## Task details
Examine every line of the listing below. Count those containing "begin" and state only the result.

==============================

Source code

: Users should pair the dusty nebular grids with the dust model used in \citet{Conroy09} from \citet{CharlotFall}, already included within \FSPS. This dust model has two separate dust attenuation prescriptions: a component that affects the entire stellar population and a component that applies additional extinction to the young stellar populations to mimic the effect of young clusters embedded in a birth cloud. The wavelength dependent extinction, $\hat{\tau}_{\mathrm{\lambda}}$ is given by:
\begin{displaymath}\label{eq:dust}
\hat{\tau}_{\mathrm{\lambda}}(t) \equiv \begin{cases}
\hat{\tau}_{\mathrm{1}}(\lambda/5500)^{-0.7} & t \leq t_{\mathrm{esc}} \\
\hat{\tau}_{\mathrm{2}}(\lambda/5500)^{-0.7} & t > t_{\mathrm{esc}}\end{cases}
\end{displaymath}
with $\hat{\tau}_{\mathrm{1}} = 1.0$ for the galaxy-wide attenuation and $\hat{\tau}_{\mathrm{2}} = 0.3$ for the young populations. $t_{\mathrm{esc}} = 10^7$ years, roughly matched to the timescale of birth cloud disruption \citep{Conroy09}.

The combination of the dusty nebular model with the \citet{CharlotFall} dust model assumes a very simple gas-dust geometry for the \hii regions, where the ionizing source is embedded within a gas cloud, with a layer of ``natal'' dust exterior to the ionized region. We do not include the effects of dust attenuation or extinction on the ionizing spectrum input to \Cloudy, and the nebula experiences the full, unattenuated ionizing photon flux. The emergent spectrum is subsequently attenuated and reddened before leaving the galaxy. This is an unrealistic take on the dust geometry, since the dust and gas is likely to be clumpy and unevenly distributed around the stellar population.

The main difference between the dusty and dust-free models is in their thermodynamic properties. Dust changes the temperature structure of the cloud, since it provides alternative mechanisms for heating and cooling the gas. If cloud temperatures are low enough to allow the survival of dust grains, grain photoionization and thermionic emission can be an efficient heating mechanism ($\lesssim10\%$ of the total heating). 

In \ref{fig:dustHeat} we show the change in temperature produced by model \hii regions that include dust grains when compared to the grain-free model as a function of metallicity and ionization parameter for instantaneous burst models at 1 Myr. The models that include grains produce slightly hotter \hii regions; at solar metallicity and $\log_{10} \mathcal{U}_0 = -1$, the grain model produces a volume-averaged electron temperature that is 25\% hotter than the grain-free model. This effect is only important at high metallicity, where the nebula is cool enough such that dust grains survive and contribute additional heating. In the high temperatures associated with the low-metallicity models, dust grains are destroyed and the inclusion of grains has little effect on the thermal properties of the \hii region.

==============================

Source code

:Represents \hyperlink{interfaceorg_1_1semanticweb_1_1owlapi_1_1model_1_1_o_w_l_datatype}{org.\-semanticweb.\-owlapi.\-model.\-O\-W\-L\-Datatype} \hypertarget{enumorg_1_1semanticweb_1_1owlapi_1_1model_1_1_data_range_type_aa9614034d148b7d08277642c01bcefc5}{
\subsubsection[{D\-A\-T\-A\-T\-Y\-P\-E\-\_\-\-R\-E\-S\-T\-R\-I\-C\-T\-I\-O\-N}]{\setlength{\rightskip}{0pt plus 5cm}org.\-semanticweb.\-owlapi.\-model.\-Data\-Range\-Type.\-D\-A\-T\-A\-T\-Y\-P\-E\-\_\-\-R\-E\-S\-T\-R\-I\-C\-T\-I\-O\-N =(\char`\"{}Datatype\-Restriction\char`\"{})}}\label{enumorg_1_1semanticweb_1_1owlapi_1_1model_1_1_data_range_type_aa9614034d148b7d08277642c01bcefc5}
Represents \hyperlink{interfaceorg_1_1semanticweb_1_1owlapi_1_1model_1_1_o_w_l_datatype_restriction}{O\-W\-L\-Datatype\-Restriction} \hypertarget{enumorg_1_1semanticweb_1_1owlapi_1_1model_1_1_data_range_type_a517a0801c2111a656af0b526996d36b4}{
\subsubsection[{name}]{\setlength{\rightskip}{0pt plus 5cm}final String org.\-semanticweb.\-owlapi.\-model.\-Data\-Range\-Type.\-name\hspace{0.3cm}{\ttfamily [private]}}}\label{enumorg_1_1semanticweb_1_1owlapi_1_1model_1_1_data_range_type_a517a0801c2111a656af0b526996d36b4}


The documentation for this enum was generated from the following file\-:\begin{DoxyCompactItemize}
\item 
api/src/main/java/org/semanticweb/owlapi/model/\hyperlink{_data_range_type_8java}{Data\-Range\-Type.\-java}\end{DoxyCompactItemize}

==============================

## Exercise response
3